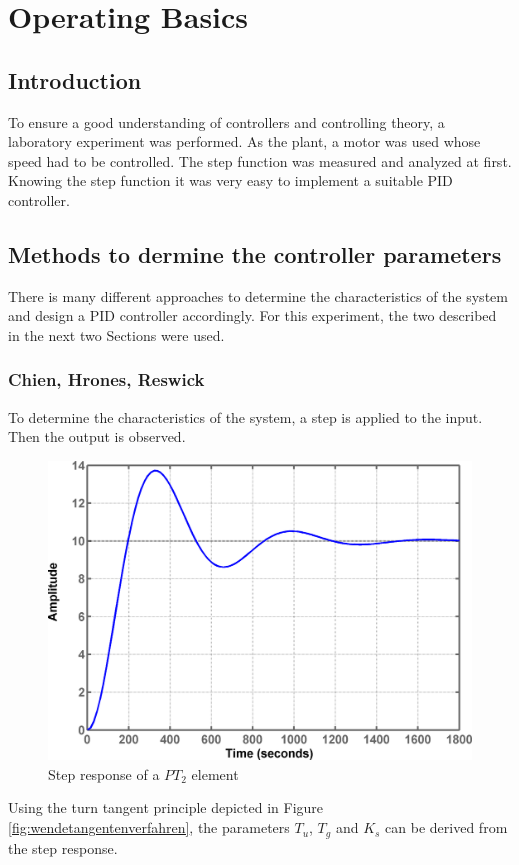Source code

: \section{Operating Basics}

\subsection{Introduction}

To ensure a good understanding of controllers and controlling theory, a laboratory experiment was performed. As the plant, a motor was used whose speed had to be controlled.
The step function was measured and analyzed at first. Knowing the step function it was very easy to implement a suitable PID controller.

\subsection{Methods to dermine the controller parameters}

There is many different approaches to determine the characteristics of the system and design a PID controller accordingly. For this experiment, the two described in the next two Sections were used.

\subsubsection{Chien, Hrones, Reswick}
\label{subs:Chien, Hrones, Reswick}

To determine the characteristics of the system, a step is applied to the input. Then the output is observed.

\begin{figure}[H]
\begin{center}
\includegraphics[width=0.5\linewidth]{images/general/step_pt2}
\end{center}
\caption{Step response of a $PT_2$ element}
\label{fig:step_pt2}
\end{figure}

Using the turn tangent principle depicted in Figure \ref{fig:wendetangentenverfahren}, the parameters $T_u$, $T_g$ and $K_s$ can be derived from the step response.

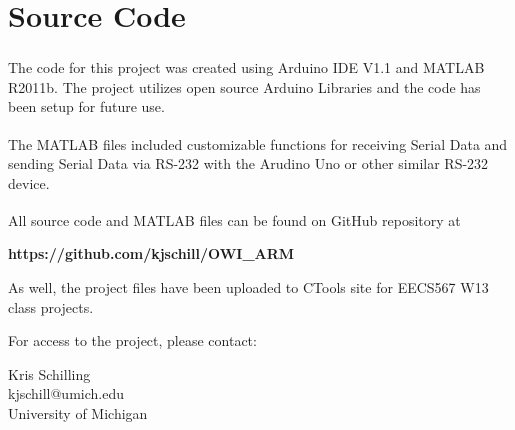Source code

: \documentclass[paper=letter, fontsize=10pt]{scrartcl}	%
\numberwithin{equation}{section}															%
\numberwithin{figure}{section}																%
\numberwithin{table}{section}																%
\begin{document}
\section{\\Source Code} \label{App:AppendixC}

The code for this project was created using Arduino IDE V1.1 and MATLAB\textsuperscript{\textregistered} R2011b. The project utilizes open source Arduino Libraries and the code has been setup for future use.

The MATLAB\textsuperscript{\textregistered} files included customizable functions for receiving Serial Data and sending Serial Data via RS-232 with the Arudino Uno or other similar RS-232 device.

All source code and MATLAB\textsuperscript{\textregistered} files can be found on GitHub repository at

\begin{center}
\textbf{https://github.com/kjschill/OWI\_ARM}
\end{center}

As well, the project files have been uploaded to CTools site for EECS567 W13 class projects.

For access to the project, please contact:
\begin{center}
Kris Schilling
\\kjschill@umich.edu
\\University of Michigan
\end{center}
\end{document}
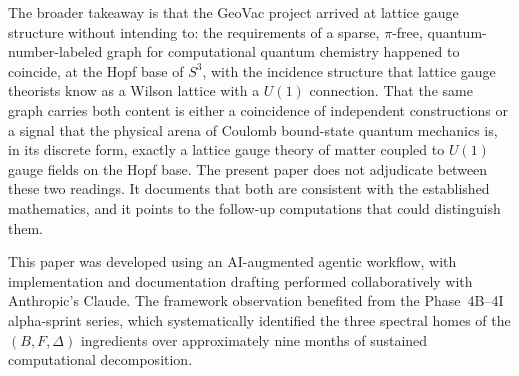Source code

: \documentclass[aps,pra,twocolumn,superscriptaddress,longbibliography]{revtex4-2}
\begin{document}
The broader takeaway is that the GeoVac project arrived at
lattice gauge structure without intending to: the requirements of a
sparse, $\pi$-free, quantum-number-labeled graph for computational
quantum chemistry happened to coincide, at the Hopf base of $S^3$,
with the incidence structure that lattice gauge theorists know as a
Wilson lattice with a $U(1)$ connection.  That the same graph
carries both content is either a coincidence of independent
constructions or a signal that the physical arena of Coulomb
bound-state quantum mechanics is, in its discrete form, exactly a
lattice gauge theory of matter coupled to $U(1)$ gauge fields on
the Hopf base.  The present paper does not adjudicate between these
two readings.  It documents that both are consistent with the
established mathematics, and it points to the follow-up computations
that could distinguish them.


\begin{acknowledgments}
This paper was developed using an AI-augmented agentic workflow, with
implementation and documentation drafting performed collaboratively
with Anthropic's Claude.  The framework observation benefited from
the Phase~4B--4I alpha-sprint series, which systematically identified
the three spectral homes of the $(B, F, \Delta)$ ingredients over
approximately nine months of sustained computational decomposition.
\end{acknowledgments}

\end{document}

####################

Among the records, find every line holding the word "numberwithin" and copy it.

\numberwithin{equation}{section}															%
\numberwithin{figure}{section}																%
\numberwithin{table}{section}																%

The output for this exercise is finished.